Plain-text document sources:
********************
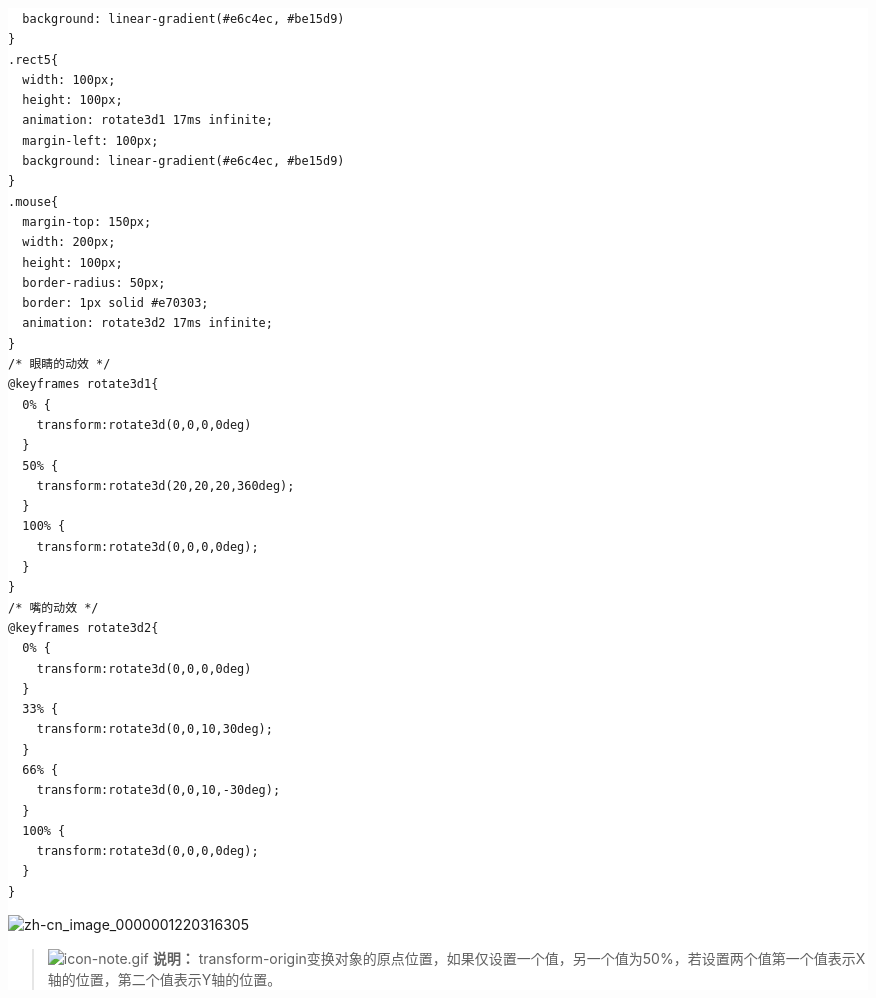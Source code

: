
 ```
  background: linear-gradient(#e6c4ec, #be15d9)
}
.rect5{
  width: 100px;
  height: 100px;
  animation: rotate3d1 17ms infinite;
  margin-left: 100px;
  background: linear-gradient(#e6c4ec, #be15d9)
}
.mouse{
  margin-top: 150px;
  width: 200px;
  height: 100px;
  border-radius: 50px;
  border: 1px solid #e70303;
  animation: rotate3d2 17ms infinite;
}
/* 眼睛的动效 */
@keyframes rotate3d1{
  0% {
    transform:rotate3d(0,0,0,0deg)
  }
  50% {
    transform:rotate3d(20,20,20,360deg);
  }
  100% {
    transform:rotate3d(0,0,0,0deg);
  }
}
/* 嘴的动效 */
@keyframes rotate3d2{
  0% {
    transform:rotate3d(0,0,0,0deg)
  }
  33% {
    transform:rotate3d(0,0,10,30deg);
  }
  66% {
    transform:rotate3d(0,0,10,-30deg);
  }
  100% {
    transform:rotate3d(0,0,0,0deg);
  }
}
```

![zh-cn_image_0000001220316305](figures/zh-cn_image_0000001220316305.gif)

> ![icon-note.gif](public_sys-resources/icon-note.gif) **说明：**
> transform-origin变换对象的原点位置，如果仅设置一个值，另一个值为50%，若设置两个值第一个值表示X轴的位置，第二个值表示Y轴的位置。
********************
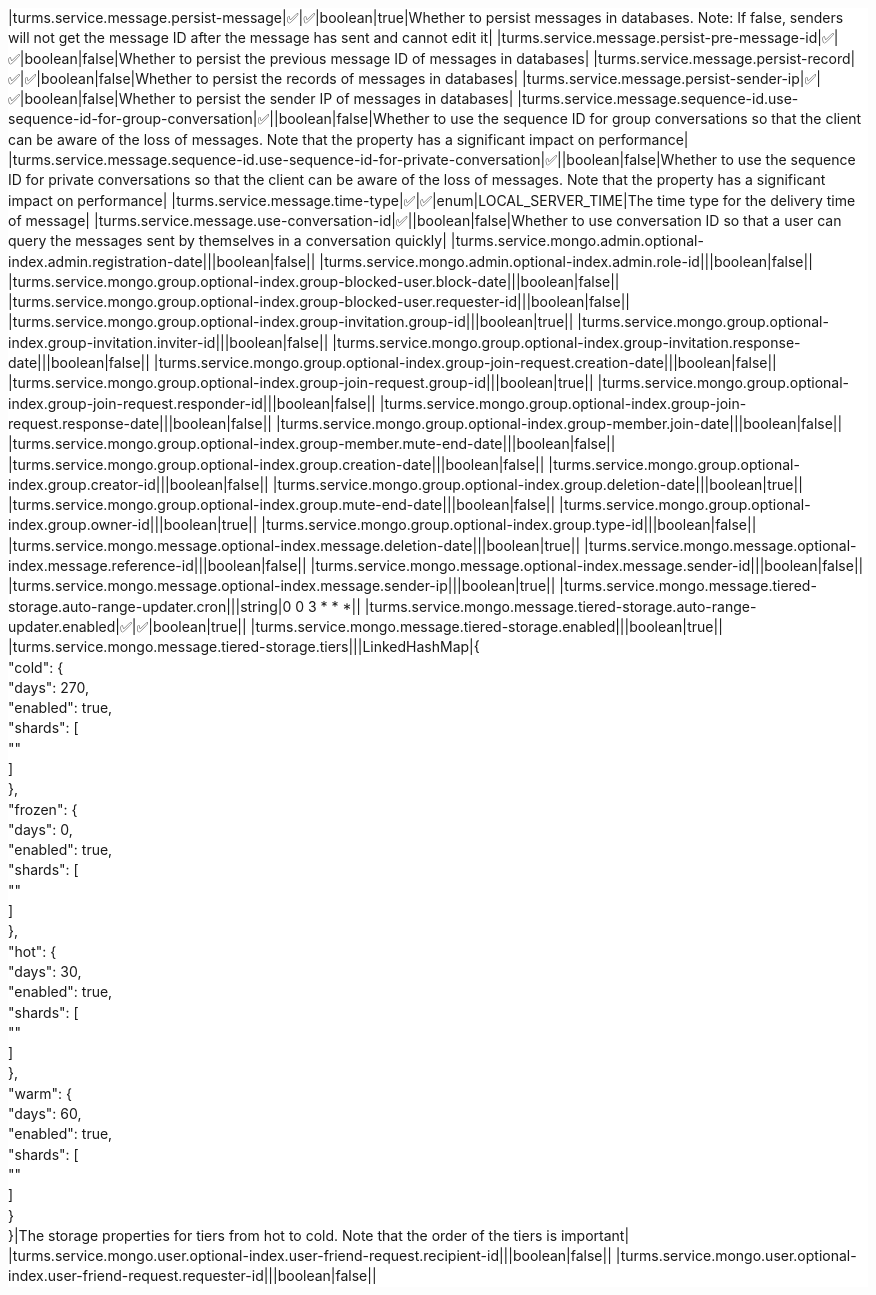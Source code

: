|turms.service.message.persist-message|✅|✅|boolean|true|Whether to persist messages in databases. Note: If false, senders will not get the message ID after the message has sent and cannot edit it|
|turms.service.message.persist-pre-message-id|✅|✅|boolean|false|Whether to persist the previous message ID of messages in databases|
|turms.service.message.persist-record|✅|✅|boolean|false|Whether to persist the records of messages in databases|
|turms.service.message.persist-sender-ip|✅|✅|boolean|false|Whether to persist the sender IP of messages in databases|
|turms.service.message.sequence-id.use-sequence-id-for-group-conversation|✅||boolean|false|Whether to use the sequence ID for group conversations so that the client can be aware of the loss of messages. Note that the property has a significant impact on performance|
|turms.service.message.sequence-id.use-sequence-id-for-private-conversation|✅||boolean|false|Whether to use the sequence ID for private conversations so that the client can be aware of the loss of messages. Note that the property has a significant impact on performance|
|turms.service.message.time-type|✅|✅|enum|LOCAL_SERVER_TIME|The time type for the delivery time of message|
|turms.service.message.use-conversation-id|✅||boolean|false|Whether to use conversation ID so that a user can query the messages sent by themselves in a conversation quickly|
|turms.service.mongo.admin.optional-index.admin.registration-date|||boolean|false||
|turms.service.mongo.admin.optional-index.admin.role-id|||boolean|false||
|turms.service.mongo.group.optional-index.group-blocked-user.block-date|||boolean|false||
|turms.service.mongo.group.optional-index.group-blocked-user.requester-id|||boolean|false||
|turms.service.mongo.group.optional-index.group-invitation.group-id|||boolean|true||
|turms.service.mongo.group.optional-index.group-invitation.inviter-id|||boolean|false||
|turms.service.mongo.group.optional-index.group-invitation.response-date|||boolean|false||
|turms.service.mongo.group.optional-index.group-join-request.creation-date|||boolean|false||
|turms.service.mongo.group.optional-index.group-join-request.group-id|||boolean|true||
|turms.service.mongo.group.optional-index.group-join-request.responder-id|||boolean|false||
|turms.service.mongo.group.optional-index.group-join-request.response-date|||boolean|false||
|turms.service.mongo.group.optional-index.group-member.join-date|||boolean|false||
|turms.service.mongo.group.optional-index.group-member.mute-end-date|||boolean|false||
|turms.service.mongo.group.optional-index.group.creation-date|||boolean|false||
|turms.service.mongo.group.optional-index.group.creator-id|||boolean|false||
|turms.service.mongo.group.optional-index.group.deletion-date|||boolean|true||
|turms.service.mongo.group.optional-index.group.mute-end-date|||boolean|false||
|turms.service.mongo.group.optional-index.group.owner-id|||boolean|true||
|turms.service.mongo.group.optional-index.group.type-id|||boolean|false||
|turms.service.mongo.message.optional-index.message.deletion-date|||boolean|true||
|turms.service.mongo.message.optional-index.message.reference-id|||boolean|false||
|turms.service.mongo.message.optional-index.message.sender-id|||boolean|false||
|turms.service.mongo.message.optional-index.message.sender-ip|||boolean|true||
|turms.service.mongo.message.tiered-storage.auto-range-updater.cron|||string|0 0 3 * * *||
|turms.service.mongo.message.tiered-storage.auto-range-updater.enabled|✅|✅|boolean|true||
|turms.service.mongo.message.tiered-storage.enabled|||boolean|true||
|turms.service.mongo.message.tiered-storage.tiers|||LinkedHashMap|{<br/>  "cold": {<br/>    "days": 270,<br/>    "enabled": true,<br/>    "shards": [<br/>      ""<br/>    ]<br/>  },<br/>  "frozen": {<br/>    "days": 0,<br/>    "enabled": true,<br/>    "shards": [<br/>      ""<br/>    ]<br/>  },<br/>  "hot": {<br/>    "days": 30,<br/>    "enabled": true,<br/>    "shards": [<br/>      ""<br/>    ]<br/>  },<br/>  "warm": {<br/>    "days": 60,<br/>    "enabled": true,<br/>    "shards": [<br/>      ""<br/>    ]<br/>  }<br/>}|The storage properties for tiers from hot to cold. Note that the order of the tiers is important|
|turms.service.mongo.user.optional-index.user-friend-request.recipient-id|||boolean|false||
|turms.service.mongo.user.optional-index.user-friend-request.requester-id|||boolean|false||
********************
> Exercise goal: What is needed is an exact copy of the lines above, from the one containing "records of messages in databases|" through the one containing "IP of messages in databases|", with nothing added.

> Answer for this exercise:
|turms.service.message.persist-record|✅|✅|boolean|false|Whether to persist the records of messages in databases|
|turms.service.message.persist-sender-ip|✅|✅|boolean|false|Whether to persist the sender IP of messages in databases|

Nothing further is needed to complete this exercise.